The engagement of science with religion has a history stretching back as long as science itself. The exact form that such engagement takes is shaped by a combination of factors inherent to the particular areas of scientific and religious activity involved, as well as by the prevailing historical and cultural contexts. Hong Kong is unusual in that academic scientists are more open religious ideas than the general population.

Despite this, the political, religious and scientific history of the region means that engagement between science and religion in the academy is relatively in its infancy, compared to places like Europe and North America.

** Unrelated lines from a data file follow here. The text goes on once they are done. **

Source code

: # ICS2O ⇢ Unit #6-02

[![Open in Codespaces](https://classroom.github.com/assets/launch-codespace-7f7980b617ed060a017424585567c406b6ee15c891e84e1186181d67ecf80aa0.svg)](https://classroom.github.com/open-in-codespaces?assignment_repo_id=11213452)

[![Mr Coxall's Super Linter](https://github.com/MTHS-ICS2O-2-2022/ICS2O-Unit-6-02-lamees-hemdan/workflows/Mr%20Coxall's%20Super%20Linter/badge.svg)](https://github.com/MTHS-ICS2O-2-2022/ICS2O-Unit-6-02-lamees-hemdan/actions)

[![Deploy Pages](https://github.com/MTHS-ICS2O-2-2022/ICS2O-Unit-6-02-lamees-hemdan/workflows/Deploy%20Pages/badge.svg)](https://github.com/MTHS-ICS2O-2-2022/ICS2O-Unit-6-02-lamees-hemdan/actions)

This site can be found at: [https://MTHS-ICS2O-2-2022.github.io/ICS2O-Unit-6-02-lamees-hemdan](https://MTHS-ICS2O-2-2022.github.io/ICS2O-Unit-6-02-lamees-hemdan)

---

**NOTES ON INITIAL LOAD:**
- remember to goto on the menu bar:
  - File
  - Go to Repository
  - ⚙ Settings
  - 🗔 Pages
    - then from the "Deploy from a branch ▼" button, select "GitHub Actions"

Mike Brownnutt (KEDS student from 2011-2014) has been involved in starting up the Faith and Science Collaborative Research Forum, to develop and enrich the interactions between religion and science/engineering research in Hong Kong. Based at the University of Hong Kong, it supports and equips academics in science, engineering, theology and philosophy across Hong Kong to fruitfully connect scientific research with religious thought.

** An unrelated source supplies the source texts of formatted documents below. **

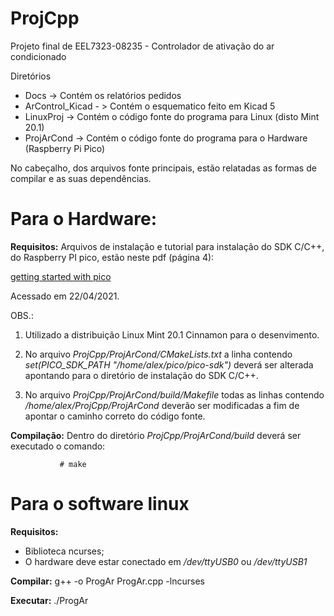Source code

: # ProjCpp
Projeto final de EEL7323-08235 - Controlador de ativação do ar condicionado

Diretórios

- Docs -> Contém os relatórios pedidos
- ArControl_Kicad - > Contém o esquematico feito em Kicad 5
- LinuxProj -> Contém o código fonte do programa para Linux (disto Mint 20.1)
- ProjArCond -> Contém o código fonte do programa para o Hardware (Raspberry Pi Pico)

No cabeçalho, dos arquivos fonte principais, estão relatadas as formas de compilar e as suas dependências.

# Para o Hardware:
__Requisitos:__ Arquivos de instalação e tutorial para instalação do SDK
  			   C/C++, do Raspberry PI pico, estão neste pdf (página 4):
           
  [getting started with pico](https://datasheets.raspberrypi.org/pico/getting-started-with-pico.pdf)
  
  Acessado em 22/04/2021.				
  
  OBS.:
 
  1) Utilizado a distribuição Linux Mint 20.1 Cinnamon para o desenvimento.
  
  2) No arquivo *ProjCpp/ProjArCond/CMakeLists.txt* a linha contendo *set(PICO_SDK_PATH "/home/alex/pico/pico-sdk")* deverá ser alterada apontando para o diretório de instalação do SDK C/C++.
  		
  3) No arquivo *ProjCpp/ProjArCond/build/Makefile* todas as linhas	contendo */home/alex/ProjCpp/ProjArCond* deverão ser modificadas a fim de apontar o caminho correto do código fonte.
  
  __Compilação:__ Dentro do diretório *ProjCpp/ProjArCond/build* deverá ser
  			   executado o comando:
           
  			   # make

# Para o software linux

 __Requisitos:__ 
   - Biblioteca ncurses;
   - O hardware deve estar conectado em */dev/ttyUSB0* ou */dev/ttyUSB1*
  
 __Compilar:__ g++ -o ProgAr ProgAr.cpp -lncurses
 
  __Executar:__ ./ProgAr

Mike has long had an interest in the relationship between science and religion. He obtained an MA in theology from the King’s Evangelical Divinity School, with his master’s thesis considering how “faith” is understood in discourses on the relationship between Christianity and science. He also has a master’s degree (MSci in physics) and a PhD (in experimental quantum mechanics) from Imperial College London. He spent eight years in Innsbruck, Austria, firstly as a post-doctoral researcher and later as an Assistant Professor, developing scalable architectures for quantum computers. He has now moved to Hong Kong as Associate Director of the Faith and Science Collaborative Research Forum.